Group gifts are great
Good news for wedding guests who can’t spend $100 for a sterling silver tea spoon and still cover the rent: Group gifts are not considered cheap.
Group gifts are an excellent idea, Eisinger says. And they are becoming increasingly popular. It’s another way for guests to manage costs and still stick to the registry.
Multiple parties, multiple gifts?
It’s the popular wedding guest’s worst nightmare: Every party, shower and pre-wedding fete requires yet another gift. How can anyone without “his or her royal highness” after their name even afford it?
But you don’t have to show up with a gift for every occasion, Post says.
“If you’re invited to more than one shower, I say be smart about it,” she says. “If you feel you’re breaking the bank, go with a smaller gift. Attendants, especially, get invited to a lot of showers. You don’t have to take a gift to every single shower. Or maybe you don’t go to every shower.”
Eisinger recommends a slightly different approach.
“It is appropriate to bring a small token of appreciation to each one of the parties you’re invited to,” Eisinger says.
But don’t be afraid to get creative and personal. Some suggestions: compile a book of your favorite recipes, frame a special photo or assemble a small gift basket.
Not going? Still send a present
A wedding gift should never be “expected,” Post says. Whether you attend the wedding or not, a gift is traditional.
And if you’re not attending, “I recommend that you do send a gift,” she says. “That’s been the custom in our culture for many years,” she says. “Generally, you’re invited to a wedding because people know you. (And invitees) are excited and want to do something.”
So sending a little something, if you can’t make the big event, is a nice gesture, she says.
The one exception: if you and the couple aren’t close, Post says. Say it’s a third cousin you haven’t spoken with in 20 years, or a former co-worker you never see. Then you can — with a clear conscience — send a nice card with a note, she says.
But not everyone agrees. And you have to consider your own finances.
“I don’t buy into this ‘Just because you get invited, you have to send a gift,'” Tyson says. “How about calling a person and congratulating them and catching up? Some might find that more meaningful than getting a carving knife in the mail.”

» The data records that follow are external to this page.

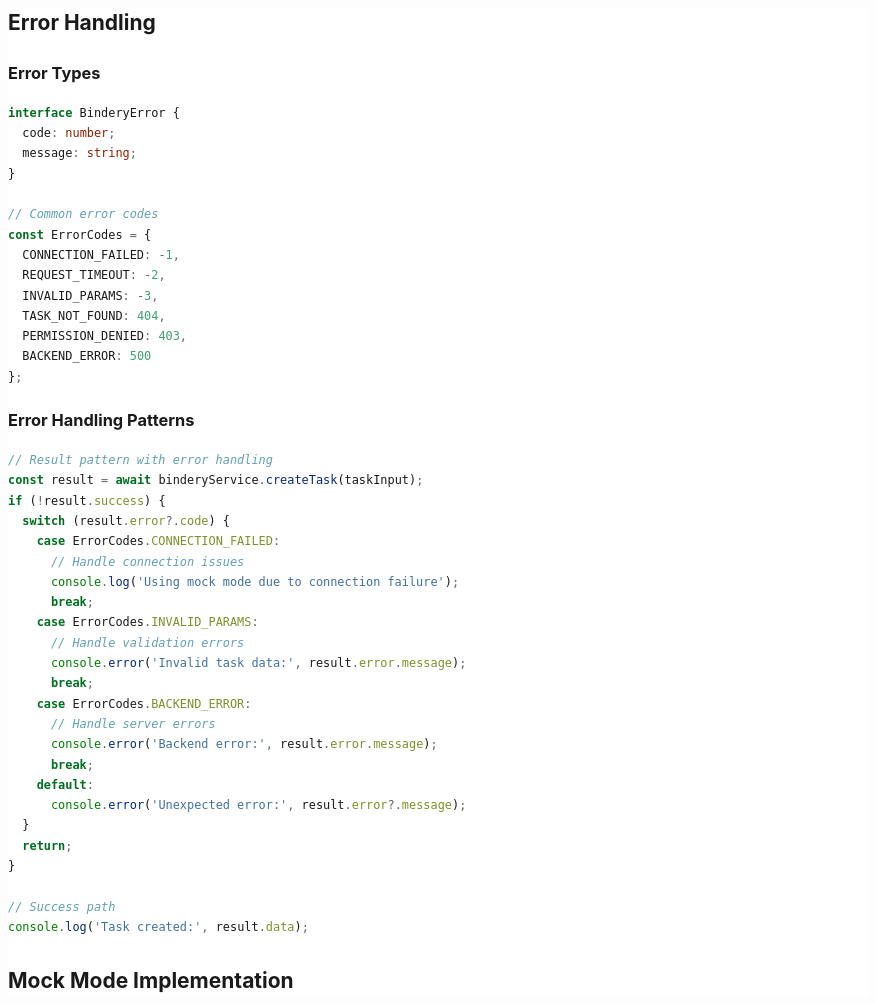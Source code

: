 ## Error Handling

### Error Types

```typescript
interface BinderyError {
  code: number;
  message: string;
}

// Common error codes
const ErrorCodes = {
  CONNECTION_FAILED: -1,
  REQUEST_TIMEOUT: -2,
  INVALID_PARAMS: -3,
  TASK_NOT_FOUND: 404,
  PERMISSION_DENIED: 403,
  BACKEND_ERROR: 500
};
```

### Error Handling Patterns

```typescript
// Result pattern with error handling
const result = await binderyService.createTask(taskInput);
if (!result.success) {
  switch (result.error?.code) {
    case ErrorCodes.CONNECTION_FAILED:
      // Handle connection issues
      console.log('Using mock mode due to connection failure');
      break;
    case ErrorCodes.INVALID_PARAMS:
      // Handle validation errors  
      console.error('Invalid task data:', result.error.message);
      break;
    case ErrorCodes.BACKEND_ERROR:
      // Handle server errors
      console.error('Backend error:', result.error.message);
      break;
    default:
      console.error('Unexpected error:', result.error?.message);
  }
  return;
}

// Success path
console.log('Task created:', result.data);
```

## Mock Mode Implementation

Destination weddings have different gift rules
“You’re never obligated to give a wedding gift,” Eisinger says. And at a destination wedding — where you’ve probably spent a lot already just to attend — the happy couple might not even be expecting a gift, she says.
Still, “it’s easy to do something small and inexpensive to show that you’re thinking of them,” she says.
Some ideas: a nice bottle of Champagne, some mugs or a card with a gift basket.
Busted: the one-year rule
Everyone has heard about this one: The “rule” of etiquette that allows guests up to one year to send the happy couple a wedding gift.
The truth: It’s an urban legend, probably started by disgruntled groomsmen to annoy a bride.
“If you’re sending a gift after the wedding, it’s really too late,” Eisinger says.
The best policy (budget permitting) is to send the wedding gift before the big day. And never carry a gift to the wedding itself, she says.
But if you’re absolutely pressed and can’t afford a gift before the wedding, at least keep it to within six months of the big day, Eisinger says.
Cash, gift cards and charity donations rock
Want to give something the couple wants but can’t afford anything from the registry?
Opt for a gift card from a store that is on the registry in an amount you can afford.
“Gift cards are a wonderful idea, especially if you’re going to get one from the same store where they are registered,” Eisinger says.
Also accepted everywhere: cash. “You can write a check,” she says. “You have gone off the registry, but chances are the couple will be very happy.”
For the royal nuptials, William and Kate asked their guests to forgo gifts and instead send a donation to one of several charities.
If your favorite wedding couple is doing likewise, it makes gifting easy and fun. After making a donation, Eisinger says, simply send the couple a nice card and let them know that a donation has been made to the charity in their names.